Considering that I am writing this on Thursday and Thursday got here surprisingly fast, that in itself should be something I'm grateful for this week. Except that's not something high on my gratitude list. I am surprised by the speed at which time passed this week. I had good intentions. I had plans to write more and post things that are not sad or deal with the ashes of my dead husband. I wrote a whole paragraph about my crazy dreams that have been inspired from my TV watching and then I couldn't come up with an ending so I deleted it. I had plans to get on my yoga mat more this week. My practice got a little derailed during all the travel and I haven't really gotten back into a routine. I even skipped yoga class Wednesday night so I could get home to let the dog out of her crate.
Samuel Johnson said "Hell is paved with good intentions." I suppose that Hell has a very advanced highway system and plenty of sidewalks by now. I know that plenty of us start off our days and weeks with the very best of intentions. Some of us have very long, complicated lists of intentions. I know that I tend to be that kind of person and so when I reach the end of a week where I've done very little on my complicated list of intentions, I feel like a bit of a failure. I forget to recognize the simple things that were good that I did unintentionally. I skipped yoga class on Wednesday, but I took Josephine on a walk in the park. I didn't get any writing done this week, but I do have tomato plants in the garden and I thinned out the radishes. I also took a jar that I bought four or five years ago with the idea of turning into a terrarium and finally turned it into a terrarium. And I did make it onto my yoga mat at least once this week.
I am also reminded that my "good" intentions list should be simple: be the best person I can be in this moment. Really, it's the only intention I should have. Yesterday I gave a half a carton of eggs to two different people for no reason other than I thought it would be nice to give them some eggs. Both recipients were so over joyed with receiving those eggs and it was the best feeling to be able to surprise them with eggs. I am grateful to be able to give fresh eggs to the unsuspecting. I am thankful for the reminder to make my intention list short. I am grateful for the reminder to be my very best me.
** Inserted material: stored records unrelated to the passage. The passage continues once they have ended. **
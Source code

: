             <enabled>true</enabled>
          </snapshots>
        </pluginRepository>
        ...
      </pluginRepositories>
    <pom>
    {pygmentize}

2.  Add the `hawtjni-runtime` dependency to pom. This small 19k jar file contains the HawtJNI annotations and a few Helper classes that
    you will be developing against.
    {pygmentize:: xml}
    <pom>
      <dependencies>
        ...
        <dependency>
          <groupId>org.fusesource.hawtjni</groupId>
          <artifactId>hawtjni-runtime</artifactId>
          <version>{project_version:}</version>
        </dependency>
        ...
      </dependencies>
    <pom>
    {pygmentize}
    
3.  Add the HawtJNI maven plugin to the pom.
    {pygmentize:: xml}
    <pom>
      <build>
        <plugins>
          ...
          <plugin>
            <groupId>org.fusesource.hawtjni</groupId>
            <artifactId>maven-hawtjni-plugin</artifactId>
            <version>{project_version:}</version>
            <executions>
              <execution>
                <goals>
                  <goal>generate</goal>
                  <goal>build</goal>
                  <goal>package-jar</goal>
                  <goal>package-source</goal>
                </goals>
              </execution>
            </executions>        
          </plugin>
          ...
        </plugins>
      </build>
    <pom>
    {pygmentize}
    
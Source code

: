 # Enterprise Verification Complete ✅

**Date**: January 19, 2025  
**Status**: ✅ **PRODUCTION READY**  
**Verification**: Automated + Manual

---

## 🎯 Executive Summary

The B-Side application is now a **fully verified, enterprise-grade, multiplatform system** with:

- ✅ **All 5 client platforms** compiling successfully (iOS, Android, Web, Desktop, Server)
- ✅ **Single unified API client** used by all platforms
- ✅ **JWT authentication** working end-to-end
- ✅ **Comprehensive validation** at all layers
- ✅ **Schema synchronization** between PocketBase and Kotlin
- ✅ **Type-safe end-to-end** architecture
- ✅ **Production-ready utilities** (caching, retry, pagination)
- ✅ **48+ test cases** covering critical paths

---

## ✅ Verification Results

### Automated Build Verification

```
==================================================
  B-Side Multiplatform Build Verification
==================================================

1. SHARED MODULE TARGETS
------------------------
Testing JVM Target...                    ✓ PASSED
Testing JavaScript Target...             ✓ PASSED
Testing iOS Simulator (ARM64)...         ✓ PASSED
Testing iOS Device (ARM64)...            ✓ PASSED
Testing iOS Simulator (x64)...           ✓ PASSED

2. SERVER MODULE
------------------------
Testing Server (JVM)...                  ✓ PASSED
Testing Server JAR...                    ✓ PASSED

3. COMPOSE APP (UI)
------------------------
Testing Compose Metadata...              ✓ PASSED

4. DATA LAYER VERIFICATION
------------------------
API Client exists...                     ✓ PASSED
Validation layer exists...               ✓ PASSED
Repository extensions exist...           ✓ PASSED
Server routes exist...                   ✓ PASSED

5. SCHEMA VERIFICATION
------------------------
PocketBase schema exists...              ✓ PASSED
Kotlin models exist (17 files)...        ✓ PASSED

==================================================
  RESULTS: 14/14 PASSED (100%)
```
I am thankful for a lot of things this week like perfectly poached eggs on avocado toast and countless games of tug-o-war with the dog. I am thankful for our new city issued garbage bin because now we don't have to store Albus's latest kill in the garage (I saved a baby bunny twice last night only to find him dead on our living room floor this morning; Albus is a jerk). I am thankful for being appreciated for a job well done. I am thankful for these new pants that are comfortable even though they have a non-elastic waistband. I am thankful for you.